Tiempo y equidad son reglas no negociables para una obra social. Pero parece que sí para quien debe girarle sus fondos.
En una nota publicada en el sitio 'Infogremiales', dan cuenta de estas arbitrariedades que están elevando el enojo sindical y que pone en riesgo la atención de los afiliados.
"Malestar y desconcierto sindical por el reparto de los fondos del Sistema Único de Reintegro", es el título de la nota en la que se da cuenta, con cifras y datos claramente comprobables, las diferencias inentendibles en la distribución de los fondos que le pertenecen a los sindicatos. Hecho que se está acrecentando en lo que va del año.
En la nota se destaca que la distribución de fondos de parte de la Superintendencia de Servicios de Salud "fue siempre algo vidrioso en el sentido de que distintos tipos de reintegros, como por ejemplo el del Sistema Único de Reintegro (SUR), es discrecional".
Las cifras oficiales lo muestran: Se comprueban diferencias en los importantes fondos que reciben algunas obras sociales con poco más de 10.000 afiliados frente a lo escaso para otras que tienen más de 200.000.
'InfoGremiales' accedió a información para citar ejemplos como el siguiente: "UPCN, el sindicato que conduce Andrés Rodríguez, registró de ingresos por SUR la suma de 1.500 millones por el año 2022 y hasta mayo de 2023 se hizo de casi 1.000 millones. Cuenta con medio millón de afiliados. En tanto la UOCRA, que tiene 600.000 afiliados recibió en 2022, 1.000 millones de pesos; mientras que a mayo de 2023 su ingreso fue de 700 millones".

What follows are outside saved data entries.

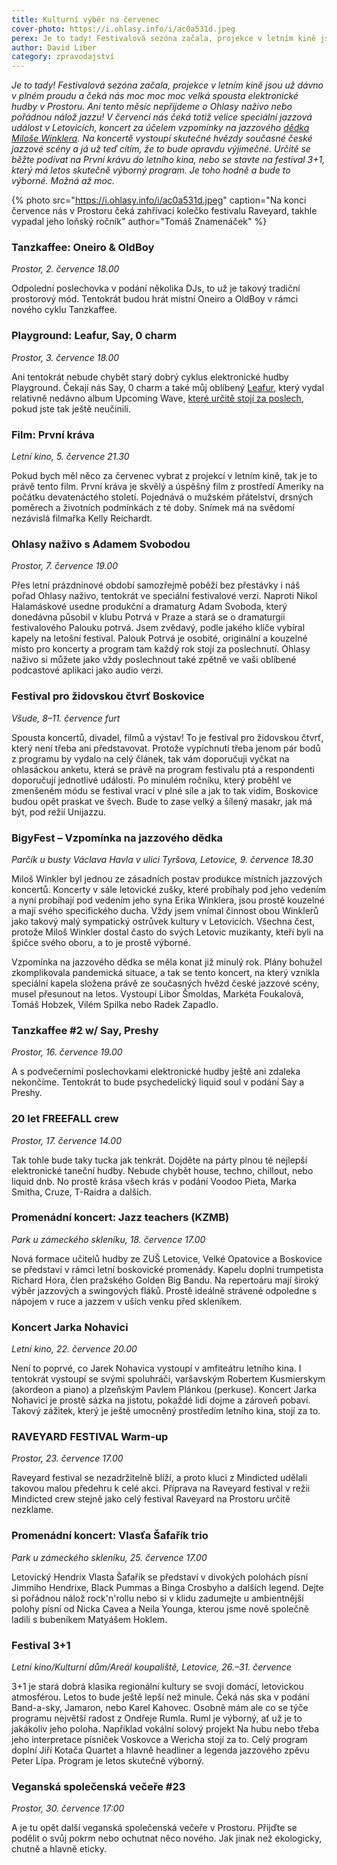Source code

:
 ```yaml
---
title: Kulturní výběr na červenec
cover-photo: https://i.ohlasy.info/i/ac0a531d.jpeg
perex: Je to tady! Festivalová sezóna začala, projekce v letním kině jsou už dávno v plném proudu a čeká nás moc moc moc velká spousta elektronické hudby v Prostoru. Ani tento měsíc nepřijdeme o Ohlasy naživo nebo pořádnou nálož jazzu! Je toho hodně a bude to výborné. Možná až moc.
author: David Liber
category: zpravodajství
---
```


*Je to tady! Festivalová sezóna začala, projekce v letním kině jsou už dávno v plném proudu a čeká nás moc moc moc velká spousta elektronické hudby v Prostoru. Ani tento měsíc nepřijdeme o Ohlasy naživo nebo pořádnou nálož jazzu! V červenci nás čeká totiž velice speciální jazzová událost v Letovicích, koncert za účelem vzpomínky na jazzového [dědka Miloše Winklera](https://ohlasy.info/clanky/2020/04/vzpominka-winkler.html). Na koncertě vystoupí skutečné hvězdy současné české jazzové scény a já už teď cítím, že to bude opravdu výjimečné. Určitě se běžte podívat na První krávu do letního kina, nebo se stavte na festival 3+1, který má letos skutečně výborný program. Je toho hodně a bude to výborné. Možná až moc.*

{% photo src="https://i.ohlasy.info/i/ac0a531d.jpeg" caption="Na konci července nás v Prostoru čeká zahřívací kolečko festivalu Raveyard, takhle vypadal jeho loňský ročník" author="Tomáš Znamenáček" %}

### Tanzkaffee: Oneiro & OldBoy

*Prostor, 2. července 18.00*

Odpolední poslechovka v podání několika DJs, to už je takový tradiční prostorový mód. Tentokrát budou hrát místní Oneiro a OldBoy v rámci nového cyklu Tanzkaffee.

### Playground: Leafur, Say, 0 charm

*Prostor, 3. července 18.00*

Ani tentokrát nebude chybět starý dobrý cyklus elektronické hudby Playground. Čekají nás Say, 0 charm a také můj oblíbený [Leafur](https://ohlasy.info/clanky/2021/02/rozhovor-leafur.html), který vydal relativně nedávno album Upcoming Wave, [které určitě stojí za poslech](https://leafur.bandcamp.com/album/upcoming-wave), pokud jste tak ještě neučinili.

### Film: První kráva

*Letní kino, 5. července 21.30*

Pokud bych měl něco za červenec vybrat z projekcí v letním kině, tak je to právě tento film. První kráva je skvělý a úspěšný film z prostředí Ameriky na počátku devatenáctého století. Pojednává o mužském přátelství, drsných poměrech a životních podmínkách z té doby. Snímek má na svědomí nezávislá filmařka Kelly Reichardt.

### Ohlasy naživo s Adamem Svobodou

*Prostor, 7. července 19.00*

Přes letní prázdninové období samozřejmě poběží bez přestávky i náš pořad Ohlasy naživo, tentokrát ve speciální festivalové verzi. Naproti Nikol Halamáskové usedne produkční a dramaturg Adam Svoboda, který donedávna působil v klubu Potrvá v Praze a stará se o dramaturgii festivalového Palouku potrvá. Jsem zvědavý, podle jakého klíče vybíral kapely na letošní festival. Palouk Potrvá je osobité, originální a kouzelné místo pro koncerty a program tam každý rok stojí za poslechnutí. Ohlasy naživo si můžete jako vždy poslechnout také zpětně ve vaši oblíbené podcastové aplikaci jako audio verzi. 

### Festival pro židovskou čtvrť Boskovice

*Všude, 8–11. července furt*

Spousta koncertů, divadel, filmů a výstav! To je festival pro židovskou čtvrť, který není třeba ani představovat. Protože vypíchnutí třeba jenom pár bodů z programu by vydalo na celý článek, tak vám doporučuji vyčkat na ohlasáckou anketu, která se právě na program festivalu ptá a respondenti doporučují jednotlivé události. Po minulém ročníku, který proběhl ve zmenšeném módu se festival vrací v plné síle a jak to tak vidím, Boskovice budou opět praskat ve švech. Bude to zase velký a šílený masakr, jak má být, pod režií Unijazzu.

### BigyFest – Vzpomínka na jazzového dědka

*Parčík u busty Václava Havla v ulici Tyršova, Letovice, 9. července 18.30*

Miloš Winkler byl jednou ze zásadních postav produkce místních jazzových koncertů. Koncerty v sále letovické zušky, které probíhaly pod jeho vedením a nyní probíhají pod vedením jeho syna Erika Winklera, jsou prostě kouzelné a mají svého specifického ducha. Vždy jsem vnímal činnost obou Winklerů jako takový malý sympatický ostrůvek kultury v Letovicích. Všechna čest, protože Miloš Winkler dostal často do svých Letovic muzikanty, kteří byli na špičce svého oboru, a to je prostě výborné.

Vzpomínka na jazzového dědka se měla konat již minulý rok. Plány bohužel zkomplikovala pandemická situace, a tak se tento koncert, na který vznikla speciální kapela složena právě ze současných hvězd české jazzové scény, musel přesunout na letos. Vystoupí Libor Šmoldas, Markéta Foukalová, Tomáš Hobzek, Vilém Spilka nebo Radek Zapadlo. 

### Tanzkaffee #2 w/ Say, Preshy

*Prostor, 16. července 19.00*

A s podvečerními poslechovkami elektronické hudby ještě ani zdaleka nekončíme. Tentokrát to bude psychedelický liquid soul v podání Say a Preshy. 

### 20 let FREEFALL crew

*Prostor, 17. července 14.00*

Tak tohle bude taky tucka jak tenkrát. Dojděte na párty plnou té nejlepší elektronické taneční hudby. Nebude chybět house, techno, chillout, nebo liquid dnb. No prostě krása všech krás v podání Voodoo Pieta, Marka Smitha, Cruze, T-Raidra a dalších.

### Promenádní koncert: Jazz teachers (KZMB)

*Park u zámeckého skleníku, 18. července 17.00*

Nová formace učitelů hudby ze ZUŠ Letovice, Velké Opatovice a Boskovice se představí v rámci letní boskovické promenády. Kapelu doplní trumpetista Richard Hora, člen pražského Golden Big Bandu. Na repertoáru mají široký výběr jazzových a swingových fláků. Prostě ideálně strávené odpoledne s nápojem v ruce a jazzem v uších venku před skleníkem.

### Koncert Jarka Nohavici

*Letní kino, 22. července 20.00*

Není to poprvé, co Jarek Nohavica vystoupí v amfiteátru letního kina. I tentokrát vystoupí se svými spoluhráči, varšavským Robertem Kusmierskym (akordeon a piano) a plzeňským Pavlem Plánkou (perkuse). Koncert Jarka Nohavici je prostě sázka na jistotu, pokaždé lidi dojme a zároveň pobaví. Takový zážitek, který je ještě umocněný prostředím letního kina, stojí za to.

### RAVEYARD FESTIVAL Warm-up

*Prostor, 23. července 17.00*

Raveyard festival se nezadržitelně blíží, a proto kluci z Mindicted udělali takovou malou předehru k celé akci. Příprava na Raveyard festival v režii Mindicted crew stejně jako celý festival Raveyard na Prostoru určitě nezklame.

### Promenádní koncert: Vlasťa Šafařík trio

*Park u zámeckého skleníku, 25. července 17.00*

Letovický Hendrix Vlasta Šafařík se představí v divokých polohách písní Jimmiho Hendrixe, Black Pummas a Binga Crosbyho a dalších legend. Dejte si pořádnou nálož rock'n'rollu nebo si v klidu zadumejte u ambientnější polohy písní od Nicka Cavea a Neila Younga, kterou jsme nově společně ladili s bubeníkem Matyášem Hoklem.

### Festival 3+1 

*Letní kino/Kulturní dům/Areál koupaliště, Letovice, 26.–31. července*

3+1 je stará dobrá klasika regionální kultury se svoji domácí, letovickou atmosférou. Letos to bude ještě lepší než minule. Čeká nás ska v podání Band-a-sky, Jamaron, nebo Karel Kahovec. Osobně mám ale co se týče programu největší radost z Ondřeje Rumla. Ruml je výborný, ať už je to jakákoliv jeho poloha. Například vokální solový projekt Na hubu nebo třeba jeho interpretace písniček Voskovce a Wericha stojí za to. Celý program doplní Jiří Kotača Quartet a hlavně headliner a legenda jazzového zpěvu Peter Lípa. Program je letos skutečně výborný.

### Veganská společenská večeře #23

*Prostor, 30. července 17:00*

A je tu opět další veganská společenská večeře v Prostoru. Přijďte se podělit o svůj pokrm nebo ochutnat něco nového. Jak jinak než ekologicky, chutně a hlavně eticky.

Para empeorar la situación, algunas de las obras sociales perjudicadas son las que atienden a trabajadores con bajos sueldos por lo que es más necesario el subsidio.
¿Quién es Daniel López?
Daniel López es médico sanjuanino de 59 años que hasta asumir en la Superintendencia de Salud se desempeñaba como director de Acceso a los Servicios de Salud de la Agencia Nacional de Discapacidad, dependiente de la Secretaría General de la Presidencia.
Se recibió de cirujano en la Universidad de Córdoba, hizo estudios de posgrado en Cataluña, España, y de regreso al país fue coordinador quirúrgico de la obra social OSECAC. Luego ejerció como su administrador en su provincia natal. En 2002, durante el gobierno de Eduardo Duhalde, fue gerente de Prestaciones Médicas del PAMI mientras el ministro de Salud era Ginés González García, de quien se convirtió en amigo y socio.
Eugenio Zanarini en una antigua imagen junto a Ginés González García (NA).
Daniel López asumió en reemplazo de otro delfín de Ginés González García, Eugenio Zanarini, quien fue hallado muerto el 4 de mayo de 2021 en su domicilio de Caballito, a causa de una insuficiencia cardíaca.
En 2003 trabajó como asesor de la gerencia general de OSECAC hasta que, en febrero de 2020, fue convocado por el ex ministro que renunció por el escándalo de las vacunas para el cargo que ocupa actualmente y donde se convirtió en el responsable del Programa Federal Incluir Salud, que brinda cobertura médica a titulares de pensiones asistenciales, graciables y pensiones por leyes especiales.
En lo que respecta a su actividad como empresario, hasta 2008 fue uno de los seis socios de la bodega Tierra Mayor, ubicada en San Juan, propiedad del desplazado titular de la cartera de Salud. Y curiosamente, otro de los miembros de esa sociedad era Zanarini...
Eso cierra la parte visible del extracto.